Author Elaina Loveland said she recommends the top college programs and that they are not ranked numerically.

“Because admission to colleges in the arts is largely subjective (like with auditions, art portfolio reviews, creative writing samples), there is no way to have a statistically valid ranking based on numeric data,” Loveland said in an e-mail.

Loveland said the criteria for recognition include extensiveness of curriculum for the major, available scholarships, activities for students in their field and achievements of alumni.

Duquesne has been featured in each edition of the book since 2005, Loveland said. Of the 260 recommended programs, only 58 are named in the book.

In an excerpt from her book, Loveland says Duquesne’s music school “offers undergraduates the opportunity to study music technology and music therapy — and that makes its program rise above many others.”

“Also, the option of allowing students to take business courses as electives is another unique offering,” the excerpt says. “And the Electronic Ensemble is a distinctive performing opportunity for students, which is not available in many other programs.”

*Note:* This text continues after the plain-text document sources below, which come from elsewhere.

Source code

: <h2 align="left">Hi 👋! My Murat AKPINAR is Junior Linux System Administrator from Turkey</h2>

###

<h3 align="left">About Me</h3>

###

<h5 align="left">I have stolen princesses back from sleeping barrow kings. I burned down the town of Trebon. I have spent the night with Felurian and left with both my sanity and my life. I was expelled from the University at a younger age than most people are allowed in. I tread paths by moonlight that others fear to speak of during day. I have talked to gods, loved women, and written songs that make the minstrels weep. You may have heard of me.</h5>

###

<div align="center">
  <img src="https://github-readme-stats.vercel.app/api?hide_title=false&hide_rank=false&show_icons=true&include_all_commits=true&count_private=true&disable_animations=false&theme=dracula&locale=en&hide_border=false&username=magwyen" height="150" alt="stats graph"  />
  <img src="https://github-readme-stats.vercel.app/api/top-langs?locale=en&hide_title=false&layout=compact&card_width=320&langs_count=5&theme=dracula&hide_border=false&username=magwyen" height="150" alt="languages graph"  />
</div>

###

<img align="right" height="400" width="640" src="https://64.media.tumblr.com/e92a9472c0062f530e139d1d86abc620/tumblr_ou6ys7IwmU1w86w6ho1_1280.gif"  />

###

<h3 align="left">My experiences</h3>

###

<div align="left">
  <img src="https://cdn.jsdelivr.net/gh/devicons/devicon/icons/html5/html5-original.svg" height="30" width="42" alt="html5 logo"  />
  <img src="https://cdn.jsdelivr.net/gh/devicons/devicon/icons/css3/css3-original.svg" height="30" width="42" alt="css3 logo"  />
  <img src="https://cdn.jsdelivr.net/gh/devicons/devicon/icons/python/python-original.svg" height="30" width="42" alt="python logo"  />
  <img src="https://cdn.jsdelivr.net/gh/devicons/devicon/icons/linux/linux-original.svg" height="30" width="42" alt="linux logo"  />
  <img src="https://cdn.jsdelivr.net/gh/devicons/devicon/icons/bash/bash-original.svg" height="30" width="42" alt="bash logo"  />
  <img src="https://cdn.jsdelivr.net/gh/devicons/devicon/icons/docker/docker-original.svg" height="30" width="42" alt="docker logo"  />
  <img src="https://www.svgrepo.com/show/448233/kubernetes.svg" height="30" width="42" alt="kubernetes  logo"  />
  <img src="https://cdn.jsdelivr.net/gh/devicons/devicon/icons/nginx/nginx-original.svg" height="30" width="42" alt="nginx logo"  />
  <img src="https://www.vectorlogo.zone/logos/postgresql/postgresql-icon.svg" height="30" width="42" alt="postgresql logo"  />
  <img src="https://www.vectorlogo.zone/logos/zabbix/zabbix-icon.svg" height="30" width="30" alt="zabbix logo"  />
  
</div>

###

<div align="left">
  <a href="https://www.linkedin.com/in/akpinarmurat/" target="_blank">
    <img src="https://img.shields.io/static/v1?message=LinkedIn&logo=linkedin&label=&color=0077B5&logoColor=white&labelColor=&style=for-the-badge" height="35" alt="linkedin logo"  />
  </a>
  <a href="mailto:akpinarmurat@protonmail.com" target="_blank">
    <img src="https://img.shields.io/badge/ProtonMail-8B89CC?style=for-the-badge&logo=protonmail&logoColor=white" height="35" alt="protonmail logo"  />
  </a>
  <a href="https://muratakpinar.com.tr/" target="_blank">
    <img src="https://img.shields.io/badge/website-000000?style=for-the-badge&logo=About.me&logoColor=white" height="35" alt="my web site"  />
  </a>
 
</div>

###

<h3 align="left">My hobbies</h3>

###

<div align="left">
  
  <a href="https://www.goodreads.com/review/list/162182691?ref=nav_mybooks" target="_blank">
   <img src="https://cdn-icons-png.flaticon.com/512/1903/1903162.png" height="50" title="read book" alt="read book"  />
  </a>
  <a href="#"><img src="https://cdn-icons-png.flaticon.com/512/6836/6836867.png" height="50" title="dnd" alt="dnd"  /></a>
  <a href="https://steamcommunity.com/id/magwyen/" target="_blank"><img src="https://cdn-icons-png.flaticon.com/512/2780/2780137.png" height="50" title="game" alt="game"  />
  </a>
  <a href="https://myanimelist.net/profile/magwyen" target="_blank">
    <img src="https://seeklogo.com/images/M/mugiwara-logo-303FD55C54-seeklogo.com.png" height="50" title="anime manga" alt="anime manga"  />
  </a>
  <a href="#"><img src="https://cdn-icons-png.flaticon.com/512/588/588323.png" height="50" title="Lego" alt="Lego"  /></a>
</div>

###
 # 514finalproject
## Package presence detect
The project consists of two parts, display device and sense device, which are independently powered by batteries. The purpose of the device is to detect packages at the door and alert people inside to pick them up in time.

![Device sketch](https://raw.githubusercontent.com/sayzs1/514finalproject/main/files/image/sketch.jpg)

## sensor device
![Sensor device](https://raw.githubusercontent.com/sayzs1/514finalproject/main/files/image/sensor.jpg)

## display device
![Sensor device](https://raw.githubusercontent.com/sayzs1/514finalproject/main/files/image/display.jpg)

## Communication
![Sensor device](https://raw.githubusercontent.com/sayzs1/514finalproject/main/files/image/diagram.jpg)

Dean Edward Kocher said he is “very happy, especially for the faculty and staff who worked together many years to make the learning environment possible.”

Kocher said the term “creative college” means a place where the learning environment fosters each student’s ability to become the best through discovery of creative ways of music making.

The school’s undergraduate program is comprehensive, and it helps the students build a variety of skill sets focused around four separate programs: music performance, music education, music technology and music therapy according to Kocher.

All prospective students go through a strict audition process. If they are selected, they enter the music school knowing they will need to learn more than their major. They are educated in theory, history, sight singing, aural skills, conducting and keyboard skills. Along with this, each student participates in the liberal arts core to earn a degree Kocher said.

He believes that because the program has been recognized, the school is properly represented in excellent performance and teaching.

“Many students are employed in creative positions in a broad range of music occupations because of the music education agenda,” Kocher said.

The main goal of the music program is to “prepare individuals for the professional field” directly after graduation, according to Kocher.

Looking ahead to the future, Kocher sees the music program “striving to remain at the forefront of music teachers and learning and continuing to find ways to give students outstanding learning opportunity that relates to life of professional musicians.”

Director of music admissions Troy Centofanto said the rating is not a surprise.

“The music school is no different than before the listing,” Centofanto said. “Because I am an alum and former professor, I always knew it was a competitive and quality school.”

Centofanto also said he is confident the school will continue to be a destination for “traditional music education.”

“I see the music program opening doors to create more opportunities for students in the future,” Centofanto said.

Junior flute performance major Kaylee O’Donnell, whose favorite aspect of the music school is the faculty, was happy about the ranking.

“It’s pretty exciting and I’m proud to be here and part of it,” O’Donnell said.

Junior Brianna Bortz, a music education major with a focus in viola, said music students “get the opportunity to teach out in the field and see a lot of observations for teaching younger children.”

Bortz also took pride in the Creative Colleges recognition.

“It’s nice for Duquesne to be in public for a good reason,” Bortz said. “Positive publicity is a good thing and makes me feel like I’m in a good place.”